France | France, Cour administrative d'appel de Nancy, 1ère chambre - formation à 3, 27 avril 2017, 16NC00426


Vu la procédure suivante :

Procédure contentieuse antérieure :

M. F...C..., Mme D...C..., Mme E...G...et la Sarl d'experts forestiers Arnaud Michaut ont demandé au tribunal administratif de Nancy d'annuler l'arrêté du 13 novembre 2014 par lequel le préfet de Meurthe-et-Moselle a, d'une part, déclaré d'utilité publique les travaux de dérivation des eaux des sources " Basse du Toc " et " Pré des Graines " situées sur le territoire de la commune de Bionville et l'instauration de périmètres de protection de ces points d'eau, d'autre part, autorisé le prélèvement de

l'eau de ces sources pour l'alimentation humaine et, enfin, déclaré cessibles...

Vu la procédure suivante :

Procédure contentieuse antérieure :

M. F...C..., Mme D...C..., Mme E...G...et la Sarl d'experts forestiers Arnaud Michaut ont demandé au tribunal administratif de Nancy d'annuler l'arrêté du 13 novembre 2014 par lequel le préfet de Meurthe-et-Moselle a, d'une part, déclaré d'utilité publique les travaux de dérivation des eaux des sources " Basse du Toc " et " Pré des Graines " situées sur le territoire de la commune de Bionville et l'instauration de périmètres de protection de ces points d'eau, d'autre part, autorisé le prélèvement de l'eau de ces sources pour l'alimentation humaine et, enfin, déclaré cessibles les parcelles nécessaires à la constitution du périmètre de protection immédiate de ces sources.

Par un jugement n° 1500226 du 31 décembre 2015, le tribunal administratif de Nancy a rejeté la demande de M. C...et autres.
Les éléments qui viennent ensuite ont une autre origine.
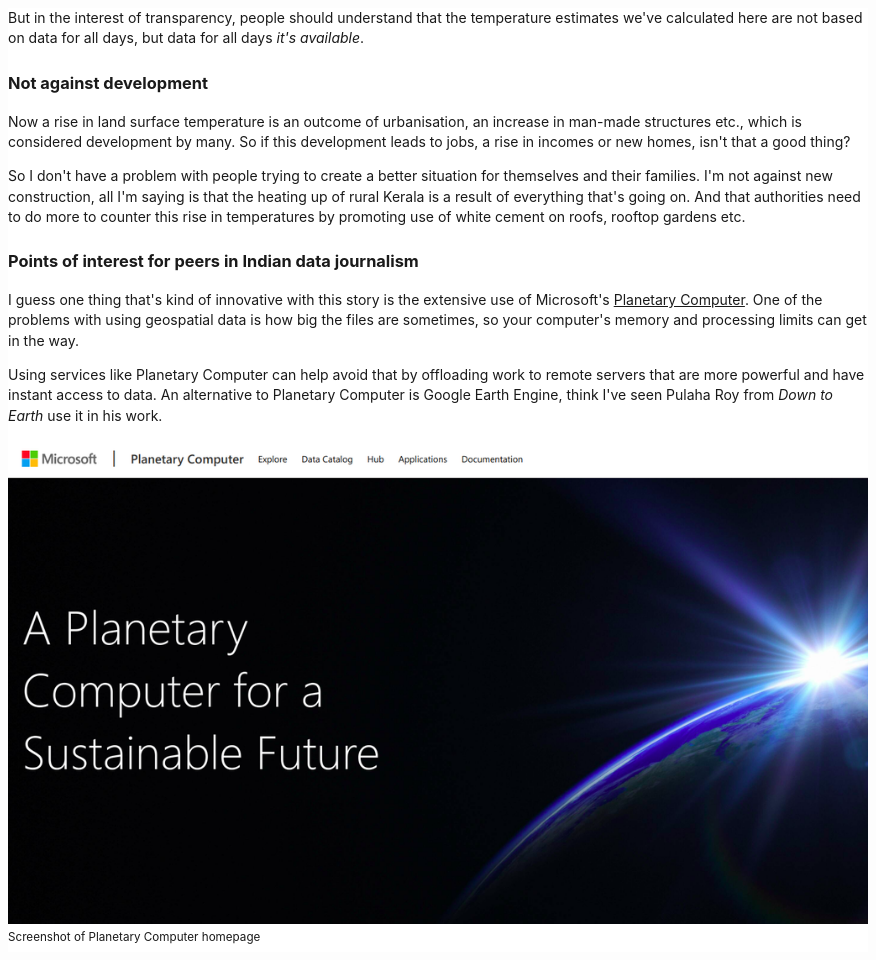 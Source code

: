 But in the interest of transparency, people should understand that the temperature estimates we've calculated here are not based on data for all days, but data for all days *it's available*.


### Not against development

Now a rise in land surface temperature is an outcome of urbanisation, an increase in man-made structures etc., which is considered development by many. So if this development leads to jobs, a rise in incomes or new homes, isn't that a good thing? 

So I don't have a problem with people trying to create a better situation for themselves and their families. I'm not against new construction, all I'm saying is that the heating up of rural Kerala is a result of everything that's going on. And that authorities need to do more to counter this rise in temperatures by promoting use of white cement on roofs, rooftop gardens etc.


### Points of interest for peers in Indian data journalism

I guess one thing that's kind of innovative with this story is the extensive use of Microsoft's [Planetary Computer](https://planetarycomputer.microsoft.com/). One of the problems with using geospatial data is how big the files are sometimes, so your computer's memory and processing limits can get in the way. 

Using services like Planetary Computer can help avoid that by offloading work to remote servers that are more powerful and have instant access to data. An alternative to Planetary Computer is Google Earth Engine, think I've seen Pulaha Roy from *Down to Earth* use it in his work.

![Screenshot of Planetary Computer homepage](IMAGES/10_planetary_computer_screenshot.png)
<sup>Screenshot of Planetary Computer homepage</sup>
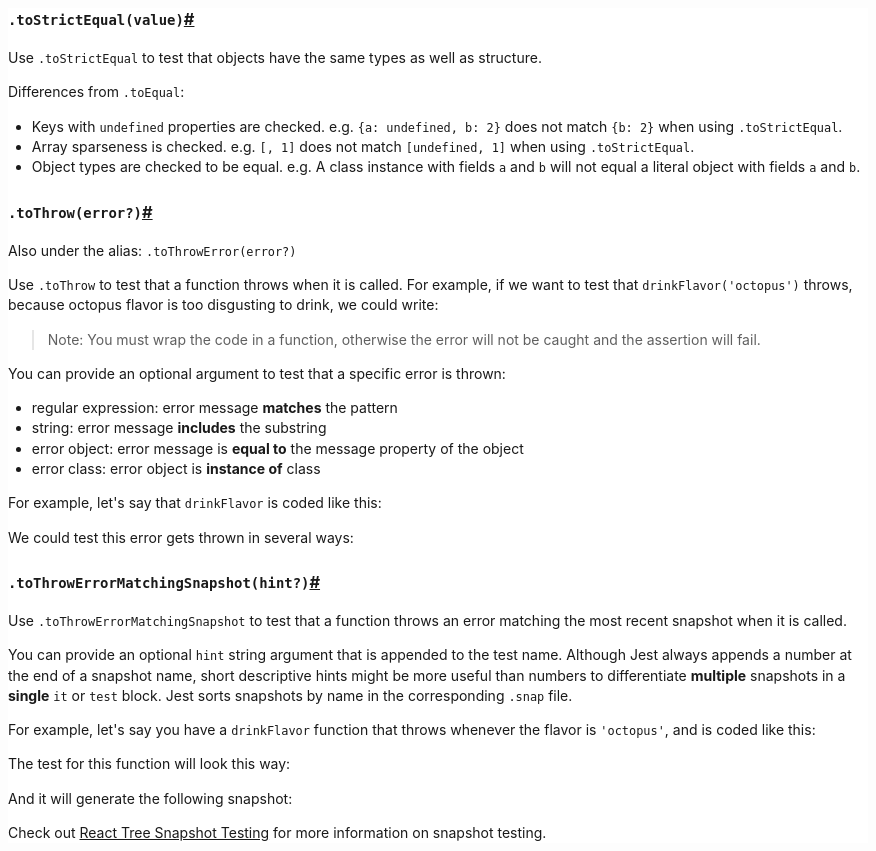 ### `.toStrictEqual(value)`[#](https://jestjs.io/docs/expect#tostrictequalvalue "Direct link to heading")

Use `.toStrictEqual` to test that objects have the same types as well as structure.

Differences from `.toEqual`:

- Keys with `undefined` properties are checked. e.g. `{a: undefined, b: 2}` does not match `{b: 2}` when using `.toStrictEqual`.
- Array sparseness is checked. e.g. `[, 1]` does not match `[undefined, 1]` when using `.toStrictEqual`.
- Object types are checked to be equal. e.g. A class instance with fields `a` and `b` will not equal a literal object with fields `a` and `b`.

### `.toThrow(error?)`[#](https://jestjs.io/docs/expect#tothrowerror "Direct link to heading")

Also under the alias: `.toThrowError(error?)`

Use `.toThrow` to test that a function throws when it is called. For example, if we want to test that `drinkFlavor('octopus')` throws, because octopus flavor is too disgusting to drink, we could write:

> Note: You must wrap the code in a function, otherwise the error will not be caught and the assertion will fail.

You can provide an optional argument to test that a specific error is thrown:

- regular expression: error message **matches** the pattern
- string: error message **includes** the substring
- error object: error message is **equal to** the message property of the object
- error class: error object is **instance of** class

For example, let's say that `drinkFlavor` is coded like this:

We could test this error gets thrown in several ways:

### `.toThrowErrorMatchingSnapshot(hint?)`[#](https://jestjs.io/docs/expect#tothrowerrormatchingsnapshothint "Direct link to heading")

Use `.toThrowErrorMatchingSnapshot` to test that a function throws an error matching the most recent snapshot when it is called.

You can provide an optional `hint` string argument that is appended to the test name. Although Jest always appends a number at the end of a snapshot name, short descriptive hints might be more useful than numbers to differentiate **multiple** snapshots in a **single** `it` or `test` block. Jest sorts snapshots by name in the corresponding `.snap` file.

For example, let's say you have a `drinkFlavor` function that throws whenever the flavor is `'octopus'`, and is coded like this:

The test for this function will look this way:

And it will generate the following snapshot:

Check out [React Tree Snapshot Testing](https://jestjs.io/blog/2016/07/27/jest-14) for more information on snapshot testing.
Procédure devant la cour :

Par une requête enregistrée le 7 mars 2016, M. F...C..., Mme D...C..., Mme E...G...et la Sarl d'experts forestiers Arnaud Michaut, représentés par Me B..., demandent à la cour :

1°) d'annuler le jugement n° 1500226 du 31 décembre 2015 du tribunal administratif de Nancy ;

2°) d'annuler l'arrêté du 13 novembre 2014 du préfet de Meurthe-et-Moselle ;

3°) de mettre à la charge de la commune de Bionville une somme de 1 500 euros au titre de l'article L. 761-1 du code de justice administrative.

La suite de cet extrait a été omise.